MATERIAL SHOWN –
►

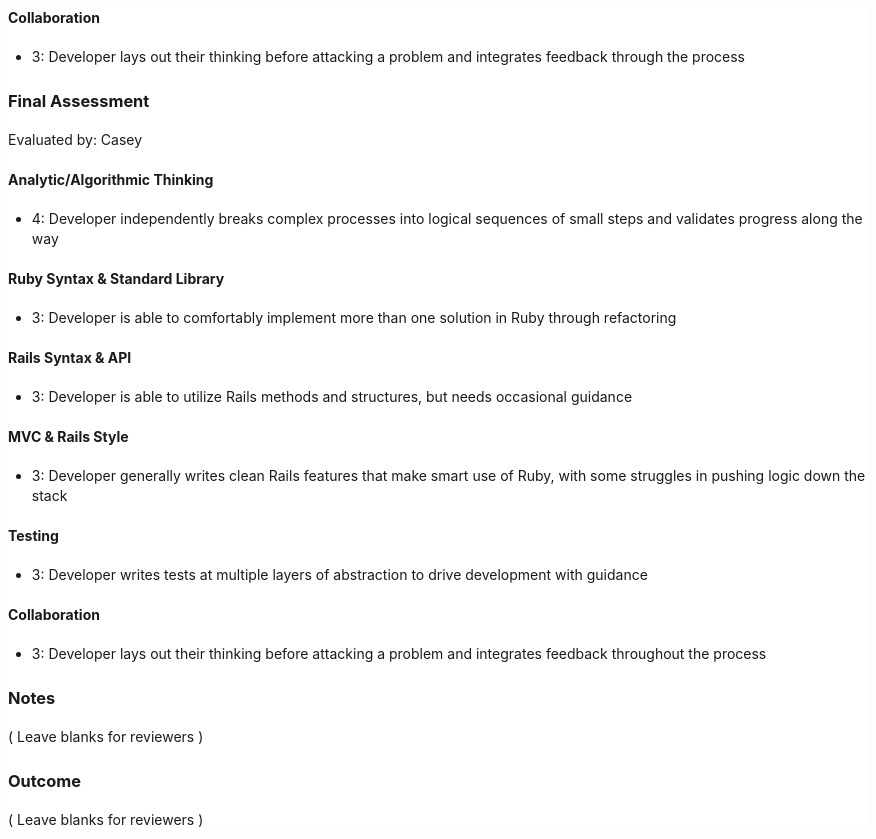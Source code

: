 #### Collaboration

* 3: Developer lays out their thinking before attacking a problem and integrates feedback through the process



### Final Assessment

Evaluated by: Casey

#### Analytic/Algorithmic Thinking

* 4: Developer independently breaks complex processes into logical sequences of small steps and validates progress along the way

#### Ruby Syntax & Standard Library

* 3: Developer is able to comfortably implement more than one solution in Ruby through refactoring

#### Rails Syntax & API

* 3: Developer is able to utilize Rails methods and structures, but needs occasional guidance

#### MVC & Rails Style

* 3: Developer generally writes clean Rails features that make smart use of Ruby, with some struggles in pushing logic down the stack

#### Testing

* 3: Developer writes tests at multiple layers of abstraction to drive development with guidance

#### Collaboration

* 3: Developer lays out their thinking before attacking a problem and integrates feedback throughout the process



### Notes

( Leave blanks for reviewers )

### Outcome

( Leave blanks for reviewers )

◄

PROBLEM STATEMENT –
Within the material above, copy exactly the lines from the line that holds "along the way" up to and including the line that holds "needs occasional guidance".

ANSWER TO THE EXERCISE –
* 4: Developer independently breaks complex processes into logical sequences of small steps and validates progress along the way

#### Ruby Syntax & Standard Library

* 3: Developer is able to comfortably implement more than one solution in Ruby through refactoring

#### Rails Syntax & API

* 3: Developer is able to utilize Rails methods and structures, but needs occasional guidance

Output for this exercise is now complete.